═════ RECORDS SHOWN

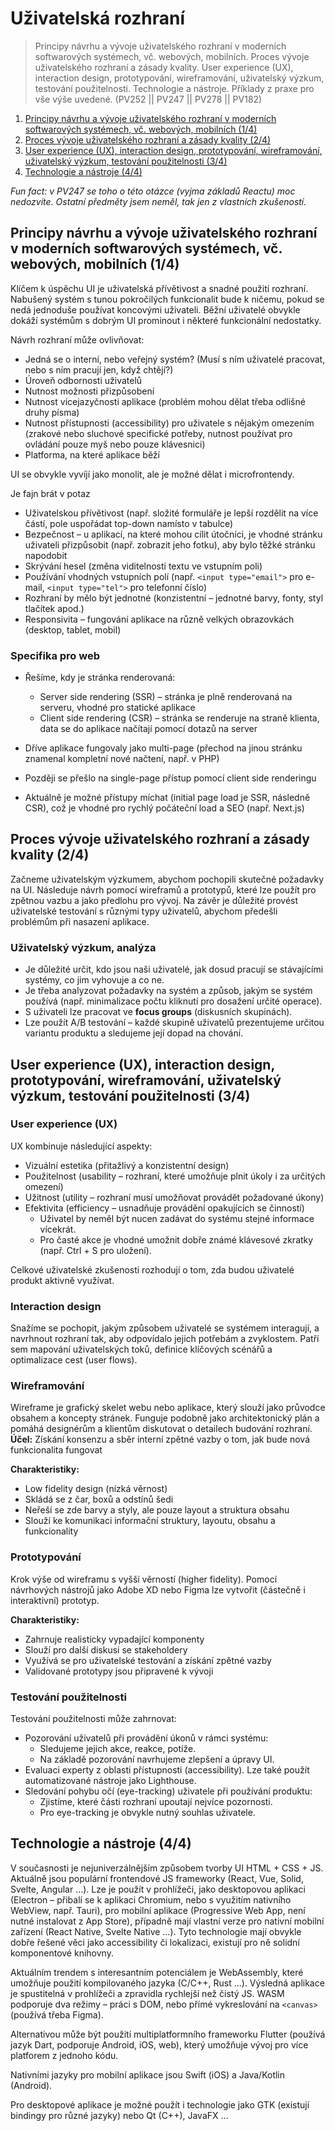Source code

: # Uživatelská rozhraní

> Principy návrhu a vývoje uživatelského rozhraní v moderních softwarových systémech, vč. webových, mobilních. Proces vývoje uživatelského rozhraní a zásady kvality. User experience (UX), interaction design, prototypování, wireframování, uživatelský výzkum, testování použitelnosti. Technologie a nástroje. Příklady z praxe pro vše výše uvedené. (PV252 || PV247 || PV278 || PV182)

1. [Principy návrhu a vývoje uživatelského rozhraní v moderních softwarových systémech, vč. webových, mobilních (1/4)](#principy-návrhu-a-vývoje-uživatelského-rozhraní-v-moderních-softwarových-systémech-vč-webových-mobilních-14)
2. [Proces vývoje uživatelského rozhraní a zásady kvality (2/4)](#proces-vývoje-uživatelského-rozhraní-a-zásady-kvality-24)
3. [User experience (UX), interaction design, prototypování, wireframování, uživatelský výzkum, testování použitelnosti (3/4)](#user-experience-ux-interaction-design-prototypování-wireframování-uživatelský-výzkum-testování-použitelnosti-34)
4. [Technologie a nástroje (4/4)](#technologie-a-nástroje-44)

*Fun fact: v PV247 se toho o této otázce (vyjma základů Reactu) moc nedozvíte. Ostatní předměty jsem neměl, tak jen z vlastních zkušeností.*

## Principy návrhu a vývoje uživatelského rozhraní v moderních softwarových systémech, vč. webových, mobilních (1/4)

Klíčem k úspěchu UI je uživatelská přívětivost a snadné použití rozhraní. Nabušený systém s tunou pokročilých funkcionalit bude k ničemu, pokud se nedá jednoduše používat koncovými uživateli. Běžní uživatelé obvykle dokáží systémům s dobrým UI prominout i některé funkcionální nedostatky.

Návrh rozhraní může ovlivňovat:

- Jedná se o interní, nebo veřejný systém? (Musí s ním uživatelé pracovat, nebo s ním pracují jen, když chtějí?)
- Úroveň odbornosti uživatelů
- Nutnost možnosti přizpůsobení
- Nutnost vícejazyčnosti aplikace (problém mohou dělat třeba odlišné druhy písma)
- Nutnost přístupnosti (accessibility) pro uživatele s nějakým omezením (zrakové nebo sluchové specifické potřeby, nutnost používat pro ovládání pouze myš nebo pouze klávesnici)
- Platforma, na které aplikace běží

UI se obvykle vyvíjí jako monolit, ale je možné dělat i microfrontendy.

Je fajn brát v potaz

- Uživatelskou přívětivost (např. složité formuláře je lepší rozdělit na více částí, pole uspořádat top-down namísto v tabulce)
- Bezpečnost – u aplikací, na které mohou cílit útočníci, je vhodné stránku uživateli přizpůsobit (např. zobrazit jeho fotku), aby bylo těžké stránku napodobit
- Skrývání hesel (změna viditelnosti textu ve vstupním poli)
- Používání vhodných vstupních polí (např. `<input type="email">` pro e-mail, `<input type="tel">` pro telefonní číslo)
- Rozhraní by mělo být jednotné (konzistentní – jednotné barvy, fonty, styl tlačítek apod.)
- Responsivita – fungování aplikace na různě velkých obrazovkách (desktop, tablet, mobil)

### Specifika pro web

- Řešíme, kdy je stránka renderovaná:
  - Server side rendering (SSR) – stránka je plně renderovaná na serveru, vhodné pro statické aplikace
  - Client side rendering (CSR) – stránka se renderuje na straně klienta, data se do aplikace načítají pomocí dotazů na server

- Dříve aplikace fungovaly jako multi-page (přechod na jinou stránku znamenal kompletní nové načtení, např. v PHP)
- Později se přešlo na single-page přístup pomocí client side renderingu
- Aktuálně je možné přístupy míchat (initial page load je SSR, následně CSR), což je vhodné pro rychlý počáteční load a SEO (např. Next.js)

## Proces vývoje uživatelského rozhraní a zásady kvality (2/4)

Začneme uživatelským výzkumem, abychom pochopili skutečné požadavky na UI. Následuje návrh pomocí wireframů a prototypů, které lze použít pro zpětnou vazbu a jako předlohu pro vývoj. Na závěr je důležité provést uživatelské testování s různými typy uživatelů, abychom předešli problémům při nasazení aplikace.

### Uživatelský výzkum, analýza

- Je důležité určit, kdo jsou naši uživatelé, jak dosud pracují se stávajícími systémy, co jim vyhovuje a co ne.
- Je třeba analyzovat požadavky na systém a způsob, jakým se systém používá (např. minimalizace počtu kliknutí pro dosažení určité operace).
- S uživateli lze pracovat ve **focus groups** (diskusních skupinách).
- Lze použít A/B testování – každé skupině uživatelů prezentujeme určitou variantu produktu a sledujeme její dopad na chování.

## User experience (UX), interaction design, prototypování, wireframování, uživatelský výzkum, testování použitelnosti (3/4)

### User experience (UX)

UX kombinuje následující aspekty:

- Vizuální estetika (přitažlivý a konzistentní design)
- Použitelnost (usability – rozhraní, které umožňuje plnit úkoly i za určitých omezení)
- Užitnost (utility – rozhraní musí umožňovat provádět požadované úkony)
- Efektivita (efficiency – usnadňuje provádění opakujících se činností)
  - Uživatel by neměl být nucen zadávat do systému stejné informace vícekrát.
  - Pro časté akce je vhodné umožnit dobře známé klávesové zkratky (např. Ctrl + S pro uložení).

Celkové uživatelské zkušenosti rozhodují o tom, zda budou uživatelé produkt aktivně využívat.

### Interaction design

Snažíme se pochopit, jakým způsobem uživatelé se systémem interagují, a navrhnout rozhraní tak, aby odpovídalo jejich potřebám a zvyklostem. Patří sem mapování uživatelských toků, definice klíčových scénářů a optimalizace cest (user flows).

### Wireframování

Wireframe je grafický skelet webu nebo aplikace, který slouží jako průvodce obsahem a koncepty stránek. Funguje podobně jako architektonický plán a pomáhá designérům a klientům diskutovat o detailech budování rozhraní.
**Účel:** Získání konsenzu a sběr interní zpětné vazby o tom, jak bude nová funkcionalita fungovat

**Charakteristiky:**
- Low fidelity design (nízká věrnost)
- Skládá se z čar, boxů a odstínů šedi
- Neřeší se zde barvy a styly, ale pouze layout a struktura obsahu
- Slouží ke komunikaci informační struktury, layoutu, obsahu a funkcionality
  

### Prototypování

Krok výše od wireframu s vyšší věrností (higher fidelity). Pomocí návrhových nástrojů jako Adobe XD nebo Figma lze vytvořit (částečně i interaktivní) prototyp.

**Charakteristiky:**
- Zahrnuje realisticky vypadající komponenty
- Slouží pro další diskusi se stakeholdery
- Využívá se pro uživatelské testování a získání zpětné vazby
- Validované prototypy jsou připravené k vývoji
### Testování použitelnosti

Testování použitelnosti může zahrnovat:

- Pozorování uživatelů při provádění úkonů v rámci systému:
  - Sledujeme jejich akce, reakce, potíže.
  - Na základě pozorování navrhujeme zlepšení a úpravy UI.
- Evaluaci experty z oblasti přístupnosti (accessibility). Lze také použít automatizované nástroje jako Lighthouse.
- Sledování pohybu očí (eye-tracking) uživatele při používání produktu:
  - Zjistíme, které části rozhraní upoutají nejvíce pozornosti.
  - Pro eye-tracking je obvykle nutný souhlas uživatele.

## Technologie a nástroje (4/4)

V současnosti je nejuniverzálnějším způsobem tvorby UI HTML + CSS + JS. Aktuálně jsou populární frontendové JS frameworky (React, Vue, Solid, Svelte, Angular …). Lze je použít v prohlížeči, jako desktopovou aplikaci (Electron – přibalí se k aplikaci Chromium, nebo s využitím nativního WebView, např. Tauri), pro mobilní aplikace (Progressive Web App, není nutné instalovat z App Store), případně mají vlastní verze pro nativní mobilní zařízení (React Native, Svelte Native …). Tyto technologie mají obvykle dobře řešené věci jako accessibility či lokalizaci, existují pro ně solidní komponentové knihovny.

Aktuálním trendem s interesantním potenciálem je WebAssembly, které umožňuje použití kompilovaného jazyka (C/C++, Rust …). Výsledná aplikace je spustitelná v prohlížeči a zpravidla rychlejší než čistý JS. WASM podporuje dva režimy – práci s DOM, nebo přímé vykreslování na `<canvas>` (používá třeba Figma).

Alternativou může být použití multiplatformního frameworku Flutter (používá jazyk Dart, podporuje Android, iOS, web), který umožňuje vývoj pro více platforem z jednoho kódu.

Nativními jazyky pro mobilní aplikace jsou Swift (iOS) a Java/Kotlin (Android).

Pro desktopové aplikace je možné použít i technologie jako GTK (existují bindingy pro různé jazyky) nebo Qt (C++), JavaFX …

══════════

TASK BRIEF - Your answer must be a single number: how many lines of the entries above contain the string "stránku".

SOLUTION FOR THIS PROBLEM - 2